Wednesday, March 26, 2008

The Pearl of Beaches and Wilco. Mudge to Come

The sign says: Roy Lamb the Sand Man and I know we're almost there. In years to come I will remember it as the sign on the way to good times. PJ says: my middle name was excess. I've arrived. Have a glass of champagne and contemplate the sea. In the morning we've met the object of affection and sat in the park appreciating good chutney.

I've read short good books. The Girls of Slender Means: good and slight and savage. Amsterdam. LT says I remind her of the dead woman in Amsterdam who somehow puts herself together out of the chaos each day and I'm flattered. Apparently, in L.A. they talk about being present and I understand how hard it can be.

Roy Lamb the Sand Man. The bikini tree on the way to Singleton. These things that mark our inept life. Even if time is a flicker of light and we all have to die alone.

I talk about my boring day and then realise that in the past seventy-two hours I have:
- been with some of my best friends at Pearl Beach stepping from the deck onto the sand
- sat in on a rehearsal of The Year of Magical Thinking that prompted me to cry and resolve to call my mother more often
- witnessed Sylvie Guillem chastising Akram Khan from the third row. Later Rob tells me that he feels privileged to have lived in a time that allowed him to witness Sylvie. I feel such a brat.
- loved Wilco at the Enmore and been so moved to think that what paltry estate I might have at the end of my life should be left to them. The Enmore, not Wilco.

And then bookclub. How to discuss super contemporary alienation when we know that community is what we aim for. Community is what we aim for, yes?

Saturday, March 15, 2008

It starts with a beginning.

McEwen says: "It began with a sentence where I say they were young, educated and sexually innocent and they lived in a time when it was difficult to talk about sexual problems, and I thought well, who are they? When was this time? I just doodled my way into a first sentence, and by writing the first half of the first chapter, I unfolded ahead of me, like a carpet unrolling a short novel." A first sentence, and then I wondered who they were. Doesn't everyone wonder constantly who these people are around us?

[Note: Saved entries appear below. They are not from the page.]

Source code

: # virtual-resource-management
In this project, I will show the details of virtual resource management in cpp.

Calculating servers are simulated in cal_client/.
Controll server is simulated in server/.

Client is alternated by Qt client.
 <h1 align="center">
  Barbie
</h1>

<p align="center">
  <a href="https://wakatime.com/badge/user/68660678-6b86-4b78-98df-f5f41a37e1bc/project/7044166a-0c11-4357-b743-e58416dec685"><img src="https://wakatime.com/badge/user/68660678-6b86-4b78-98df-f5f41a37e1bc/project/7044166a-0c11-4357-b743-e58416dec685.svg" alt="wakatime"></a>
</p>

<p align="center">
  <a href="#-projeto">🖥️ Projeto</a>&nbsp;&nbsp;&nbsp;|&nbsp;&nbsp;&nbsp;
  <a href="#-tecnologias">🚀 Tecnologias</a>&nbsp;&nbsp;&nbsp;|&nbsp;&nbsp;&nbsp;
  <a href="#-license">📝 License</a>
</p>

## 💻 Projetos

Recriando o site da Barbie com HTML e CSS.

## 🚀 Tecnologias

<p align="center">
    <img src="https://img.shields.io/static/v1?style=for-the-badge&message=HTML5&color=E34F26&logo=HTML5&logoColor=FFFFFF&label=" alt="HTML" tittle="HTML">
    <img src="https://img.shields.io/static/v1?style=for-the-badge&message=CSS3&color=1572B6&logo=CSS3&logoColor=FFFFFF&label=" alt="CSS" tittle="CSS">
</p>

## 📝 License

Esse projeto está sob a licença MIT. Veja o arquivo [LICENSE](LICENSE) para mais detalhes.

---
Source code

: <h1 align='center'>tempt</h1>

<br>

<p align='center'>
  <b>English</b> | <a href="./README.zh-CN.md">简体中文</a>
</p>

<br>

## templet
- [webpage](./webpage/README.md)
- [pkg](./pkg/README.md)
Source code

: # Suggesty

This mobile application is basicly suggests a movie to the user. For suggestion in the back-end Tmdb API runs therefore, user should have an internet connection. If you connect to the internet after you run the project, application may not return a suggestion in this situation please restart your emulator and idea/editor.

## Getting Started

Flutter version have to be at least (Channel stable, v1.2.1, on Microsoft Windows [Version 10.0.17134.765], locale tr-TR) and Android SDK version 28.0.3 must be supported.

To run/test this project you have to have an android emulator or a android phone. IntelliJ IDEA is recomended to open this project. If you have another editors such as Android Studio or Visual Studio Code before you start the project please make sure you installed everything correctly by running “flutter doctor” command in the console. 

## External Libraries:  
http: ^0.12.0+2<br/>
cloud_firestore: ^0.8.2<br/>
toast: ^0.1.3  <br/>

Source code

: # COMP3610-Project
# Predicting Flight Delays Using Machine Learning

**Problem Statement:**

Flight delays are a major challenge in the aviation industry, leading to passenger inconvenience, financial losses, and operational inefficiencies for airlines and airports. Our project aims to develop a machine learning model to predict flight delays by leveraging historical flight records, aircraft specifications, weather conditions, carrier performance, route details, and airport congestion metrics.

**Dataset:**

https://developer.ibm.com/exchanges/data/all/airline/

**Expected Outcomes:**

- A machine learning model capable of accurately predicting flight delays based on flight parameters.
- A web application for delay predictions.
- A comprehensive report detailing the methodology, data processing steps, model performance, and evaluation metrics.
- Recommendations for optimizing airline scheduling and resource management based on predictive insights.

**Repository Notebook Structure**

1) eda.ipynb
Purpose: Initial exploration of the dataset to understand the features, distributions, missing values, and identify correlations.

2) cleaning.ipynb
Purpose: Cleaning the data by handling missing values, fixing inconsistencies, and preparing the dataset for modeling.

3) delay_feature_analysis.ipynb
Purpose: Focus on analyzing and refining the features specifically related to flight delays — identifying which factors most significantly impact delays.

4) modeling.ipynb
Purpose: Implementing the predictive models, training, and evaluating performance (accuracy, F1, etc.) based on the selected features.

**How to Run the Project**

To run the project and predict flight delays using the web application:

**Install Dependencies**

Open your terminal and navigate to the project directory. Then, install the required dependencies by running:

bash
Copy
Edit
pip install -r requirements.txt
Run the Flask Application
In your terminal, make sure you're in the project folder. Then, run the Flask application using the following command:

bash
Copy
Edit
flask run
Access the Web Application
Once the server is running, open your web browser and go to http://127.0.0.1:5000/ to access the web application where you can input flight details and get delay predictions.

Auster concurs. He doesn't know where they're going. Mr Bones? He seems to live with a neurotic hypochondriac. Perhaps that explains dog as protagonist.

On Tuesday for once in Shakespeare I knew. Knew that Egeus was meant to be Indian, that this first scene, this hysteria about an arranged marriage sits well in an Indian context.

A text from Noonie says the moon is a particularly silvery kind of silver tonight but I don't see it, at least not low enough in the sky.

Later in the week we're trying The Ivy and I'm trying not to like it.

Ray says he wanted to do the presentation to his team in interpretive dance because earlier he'd been at the offices of Google when they were trying to talk about You Tube and the video didn't work. How we laughed and felt superior. How genuine it must feel to communicate via interpretive dance.

There's a man wanderig around The Ivy. He looks as if I could run into him in the bookies area at Newcastle Racecourse and I wonder if Justin Hemmes is that smart, to place, to employ someone so original. I decide not. I decide that I want to talk to this curiosity but the bridge and tunnel crowd seem to have him sewn up.

Either way you caught me whilst a lying. Two dinners of fine cheese.

Shakespeare and opera. Reconsidered this week.